Where a line of the data holds the word "public", copy that line.

____

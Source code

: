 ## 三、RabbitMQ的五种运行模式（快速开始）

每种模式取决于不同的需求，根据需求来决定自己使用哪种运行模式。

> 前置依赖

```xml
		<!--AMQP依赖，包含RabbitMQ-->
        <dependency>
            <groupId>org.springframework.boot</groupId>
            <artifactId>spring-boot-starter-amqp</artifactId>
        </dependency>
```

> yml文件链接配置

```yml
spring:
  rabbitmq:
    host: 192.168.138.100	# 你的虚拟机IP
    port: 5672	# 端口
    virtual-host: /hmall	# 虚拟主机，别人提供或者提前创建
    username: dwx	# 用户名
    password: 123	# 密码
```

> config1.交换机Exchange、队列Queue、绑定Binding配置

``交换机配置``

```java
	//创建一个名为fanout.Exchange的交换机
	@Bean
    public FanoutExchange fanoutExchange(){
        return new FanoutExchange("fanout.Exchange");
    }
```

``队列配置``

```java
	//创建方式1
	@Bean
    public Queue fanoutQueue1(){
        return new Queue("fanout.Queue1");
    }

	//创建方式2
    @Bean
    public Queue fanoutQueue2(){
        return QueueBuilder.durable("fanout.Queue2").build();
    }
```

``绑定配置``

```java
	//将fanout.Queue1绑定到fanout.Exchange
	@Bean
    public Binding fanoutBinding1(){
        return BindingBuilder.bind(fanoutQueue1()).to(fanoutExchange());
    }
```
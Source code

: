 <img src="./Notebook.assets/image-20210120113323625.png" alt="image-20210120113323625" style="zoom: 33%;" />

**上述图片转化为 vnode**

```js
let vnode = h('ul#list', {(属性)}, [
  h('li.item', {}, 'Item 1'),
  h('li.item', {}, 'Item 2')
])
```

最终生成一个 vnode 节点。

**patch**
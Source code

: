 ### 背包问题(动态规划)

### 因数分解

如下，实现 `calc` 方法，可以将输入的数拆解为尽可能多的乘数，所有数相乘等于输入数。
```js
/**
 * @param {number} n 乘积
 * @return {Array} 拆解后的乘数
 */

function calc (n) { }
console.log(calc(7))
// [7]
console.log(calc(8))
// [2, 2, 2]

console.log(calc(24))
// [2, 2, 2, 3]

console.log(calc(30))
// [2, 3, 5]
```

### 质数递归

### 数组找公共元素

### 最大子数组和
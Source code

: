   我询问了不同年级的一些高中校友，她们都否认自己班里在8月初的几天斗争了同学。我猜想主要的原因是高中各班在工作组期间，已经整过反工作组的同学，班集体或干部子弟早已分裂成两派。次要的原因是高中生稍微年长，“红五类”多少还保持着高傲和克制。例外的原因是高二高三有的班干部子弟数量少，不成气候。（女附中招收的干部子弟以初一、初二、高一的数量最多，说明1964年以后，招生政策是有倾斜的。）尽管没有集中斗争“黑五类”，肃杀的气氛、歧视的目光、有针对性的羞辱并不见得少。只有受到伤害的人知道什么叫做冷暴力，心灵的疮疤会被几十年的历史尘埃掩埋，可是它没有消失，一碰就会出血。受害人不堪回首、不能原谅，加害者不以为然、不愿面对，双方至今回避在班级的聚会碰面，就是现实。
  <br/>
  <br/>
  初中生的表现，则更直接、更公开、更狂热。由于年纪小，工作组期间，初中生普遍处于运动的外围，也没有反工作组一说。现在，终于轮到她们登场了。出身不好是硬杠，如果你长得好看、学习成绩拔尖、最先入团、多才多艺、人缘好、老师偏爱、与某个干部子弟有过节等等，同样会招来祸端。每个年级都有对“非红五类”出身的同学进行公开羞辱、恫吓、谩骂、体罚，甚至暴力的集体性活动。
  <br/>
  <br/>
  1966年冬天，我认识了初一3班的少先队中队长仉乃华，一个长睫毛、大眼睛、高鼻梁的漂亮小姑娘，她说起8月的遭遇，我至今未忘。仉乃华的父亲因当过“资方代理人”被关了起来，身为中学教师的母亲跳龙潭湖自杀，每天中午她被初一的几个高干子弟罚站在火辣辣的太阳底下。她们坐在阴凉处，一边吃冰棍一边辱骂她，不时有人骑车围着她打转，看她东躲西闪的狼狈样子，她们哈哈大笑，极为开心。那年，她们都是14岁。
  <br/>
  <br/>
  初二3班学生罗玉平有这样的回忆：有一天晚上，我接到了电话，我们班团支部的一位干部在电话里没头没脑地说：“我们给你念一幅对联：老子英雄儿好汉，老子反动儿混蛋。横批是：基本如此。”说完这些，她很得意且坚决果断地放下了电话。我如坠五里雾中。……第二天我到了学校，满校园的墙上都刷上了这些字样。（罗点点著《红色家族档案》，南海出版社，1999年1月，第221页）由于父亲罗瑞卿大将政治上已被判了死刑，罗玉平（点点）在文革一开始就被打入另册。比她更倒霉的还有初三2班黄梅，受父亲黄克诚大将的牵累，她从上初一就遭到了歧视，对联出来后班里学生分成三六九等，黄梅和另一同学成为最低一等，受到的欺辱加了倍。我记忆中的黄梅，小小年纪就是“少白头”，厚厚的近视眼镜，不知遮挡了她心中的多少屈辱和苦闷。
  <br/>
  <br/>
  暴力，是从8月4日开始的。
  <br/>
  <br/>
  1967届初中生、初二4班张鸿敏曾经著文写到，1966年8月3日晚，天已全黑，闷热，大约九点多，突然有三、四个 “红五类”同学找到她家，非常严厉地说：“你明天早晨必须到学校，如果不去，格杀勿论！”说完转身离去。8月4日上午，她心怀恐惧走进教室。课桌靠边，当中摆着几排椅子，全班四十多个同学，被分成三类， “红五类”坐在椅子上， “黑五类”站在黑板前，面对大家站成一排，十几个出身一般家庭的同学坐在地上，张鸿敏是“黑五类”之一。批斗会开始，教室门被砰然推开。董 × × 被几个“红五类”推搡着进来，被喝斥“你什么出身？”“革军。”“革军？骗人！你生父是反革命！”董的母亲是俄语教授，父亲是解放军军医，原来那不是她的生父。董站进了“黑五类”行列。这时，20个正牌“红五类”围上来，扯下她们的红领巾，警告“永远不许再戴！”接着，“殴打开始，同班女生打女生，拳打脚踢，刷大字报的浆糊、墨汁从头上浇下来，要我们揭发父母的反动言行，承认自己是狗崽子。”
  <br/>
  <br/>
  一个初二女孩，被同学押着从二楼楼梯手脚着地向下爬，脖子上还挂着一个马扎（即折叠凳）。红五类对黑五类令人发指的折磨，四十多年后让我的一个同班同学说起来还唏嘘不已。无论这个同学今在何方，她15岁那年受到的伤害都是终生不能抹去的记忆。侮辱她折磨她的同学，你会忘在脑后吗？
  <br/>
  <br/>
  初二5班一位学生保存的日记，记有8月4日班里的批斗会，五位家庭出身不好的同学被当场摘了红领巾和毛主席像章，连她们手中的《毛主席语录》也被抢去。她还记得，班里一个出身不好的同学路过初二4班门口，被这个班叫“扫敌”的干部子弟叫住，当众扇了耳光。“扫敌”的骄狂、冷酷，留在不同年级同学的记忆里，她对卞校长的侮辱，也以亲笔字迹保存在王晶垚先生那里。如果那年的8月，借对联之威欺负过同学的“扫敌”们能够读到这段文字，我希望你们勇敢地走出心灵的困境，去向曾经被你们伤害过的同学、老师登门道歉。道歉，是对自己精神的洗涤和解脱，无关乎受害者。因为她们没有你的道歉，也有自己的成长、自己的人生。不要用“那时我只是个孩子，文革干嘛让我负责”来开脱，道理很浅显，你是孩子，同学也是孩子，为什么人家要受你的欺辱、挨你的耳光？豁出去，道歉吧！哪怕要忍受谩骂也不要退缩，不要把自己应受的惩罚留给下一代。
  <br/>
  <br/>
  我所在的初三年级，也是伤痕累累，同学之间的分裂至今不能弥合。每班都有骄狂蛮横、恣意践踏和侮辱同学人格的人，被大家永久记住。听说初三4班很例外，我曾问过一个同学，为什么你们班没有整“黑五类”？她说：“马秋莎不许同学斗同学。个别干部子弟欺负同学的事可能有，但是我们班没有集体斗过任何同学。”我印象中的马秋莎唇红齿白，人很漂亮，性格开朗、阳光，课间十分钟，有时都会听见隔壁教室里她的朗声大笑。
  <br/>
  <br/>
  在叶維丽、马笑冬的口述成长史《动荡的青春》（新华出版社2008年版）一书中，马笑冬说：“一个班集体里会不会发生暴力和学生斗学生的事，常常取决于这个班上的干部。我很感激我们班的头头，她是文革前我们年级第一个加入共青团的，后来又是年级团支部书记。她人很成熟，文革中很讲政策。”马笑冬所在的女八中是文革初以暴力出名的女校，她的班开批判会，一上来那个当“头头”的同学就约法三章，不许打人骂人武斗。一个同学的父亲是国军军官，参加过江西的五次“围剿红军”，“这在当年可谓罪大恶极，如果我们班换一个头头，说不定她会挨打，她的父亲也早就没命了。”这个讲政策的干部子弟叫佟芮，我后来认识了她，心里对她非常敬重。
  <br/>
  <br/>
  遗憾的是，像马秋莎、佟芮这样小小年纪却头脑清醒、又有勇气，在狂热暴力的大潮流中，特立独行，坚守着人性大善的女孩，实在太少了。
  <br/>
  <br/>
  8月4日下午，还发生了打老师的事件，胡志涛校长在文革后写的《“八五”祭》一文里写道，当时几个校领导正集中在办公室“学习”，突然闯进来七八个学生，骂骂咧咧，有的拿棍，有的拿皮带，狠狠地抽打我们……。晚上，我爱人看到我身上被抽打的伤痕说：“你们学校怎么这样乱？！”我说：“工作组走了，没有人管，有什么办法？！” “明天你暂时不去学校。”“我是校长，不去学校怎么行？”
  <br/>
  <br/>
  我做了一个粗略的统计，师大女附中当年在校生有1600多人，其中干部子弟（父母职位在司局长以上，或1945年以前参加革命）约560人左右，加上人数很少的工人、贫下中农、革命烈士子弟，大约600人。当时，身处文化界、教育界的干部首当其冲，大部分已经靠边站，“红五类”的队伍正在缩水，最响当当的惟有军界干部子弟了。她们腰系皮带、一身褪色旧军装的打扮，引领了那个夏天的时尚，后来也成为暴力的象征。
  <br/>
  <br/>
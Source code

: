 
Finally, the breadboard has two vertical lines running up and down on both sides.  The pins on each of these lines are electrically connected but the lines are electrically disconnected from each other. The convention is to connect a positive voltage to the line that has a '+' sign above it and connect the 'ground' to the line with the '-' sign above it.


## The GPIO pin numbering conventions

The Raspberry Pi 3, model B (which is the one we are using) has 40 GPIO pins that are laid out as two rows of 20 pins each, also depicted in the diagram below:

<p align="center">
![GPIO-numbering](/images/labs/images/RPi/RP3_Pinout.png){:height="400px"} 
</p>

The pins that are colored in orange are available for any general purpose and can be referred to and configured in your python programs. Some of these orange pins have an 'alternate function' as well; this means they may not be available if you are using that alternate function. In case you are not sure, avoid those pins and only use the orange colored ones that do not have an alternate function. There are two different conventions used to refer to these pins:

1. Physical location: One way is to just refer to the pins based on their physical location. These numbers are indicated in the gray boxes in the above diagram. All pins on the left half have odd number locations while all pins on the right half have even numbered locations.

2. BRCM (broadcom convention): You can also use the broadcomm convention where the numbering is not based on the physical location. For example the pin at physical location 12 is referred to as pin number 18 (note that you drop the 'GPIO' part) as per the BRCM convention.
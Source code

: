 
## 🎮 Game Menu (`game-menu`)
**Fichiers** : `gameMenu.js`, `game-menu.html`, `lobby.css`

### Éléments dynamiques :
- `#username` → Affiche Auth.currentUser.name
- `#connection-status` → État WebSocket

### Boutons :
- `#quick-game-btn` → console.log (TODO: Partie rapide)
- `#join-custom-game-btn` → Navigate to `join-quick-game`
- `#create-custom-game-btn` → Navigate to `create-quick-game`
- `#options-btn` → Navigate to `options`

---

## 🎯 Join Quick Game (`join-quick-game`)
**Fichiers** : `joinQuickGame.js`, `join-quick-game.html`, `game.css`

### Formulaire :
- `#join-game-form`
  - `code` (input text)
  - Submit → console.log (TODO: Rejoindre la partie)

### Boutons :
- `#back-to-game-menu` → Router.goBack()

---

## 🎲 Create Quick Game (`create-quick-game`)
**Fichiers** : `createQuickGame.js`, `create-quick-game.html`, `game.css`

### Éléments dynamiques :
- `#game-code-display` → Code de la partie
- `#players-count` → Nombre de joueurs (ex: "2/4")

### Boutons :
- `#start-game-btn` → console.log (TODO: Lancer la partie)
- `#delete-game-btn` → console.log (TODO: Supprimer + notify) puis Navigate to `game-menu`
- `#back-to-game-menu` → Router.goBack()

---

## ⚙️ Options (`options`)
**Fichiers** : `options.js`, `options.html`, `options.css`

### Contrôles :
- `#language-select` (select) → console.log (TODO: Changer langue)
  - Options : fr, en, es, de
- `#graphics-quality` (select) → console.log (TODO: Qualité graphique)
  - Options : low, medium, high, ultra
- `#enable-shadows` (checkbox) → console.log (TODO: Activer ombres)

____

▶ [COMPLETED EXERCISE]
    public FanoutExchange fanoutExchange(){
    public Queue fanoutQueue1(){
    public Queue fanoutQueue2(){
    public Binding fanoutBinding1(){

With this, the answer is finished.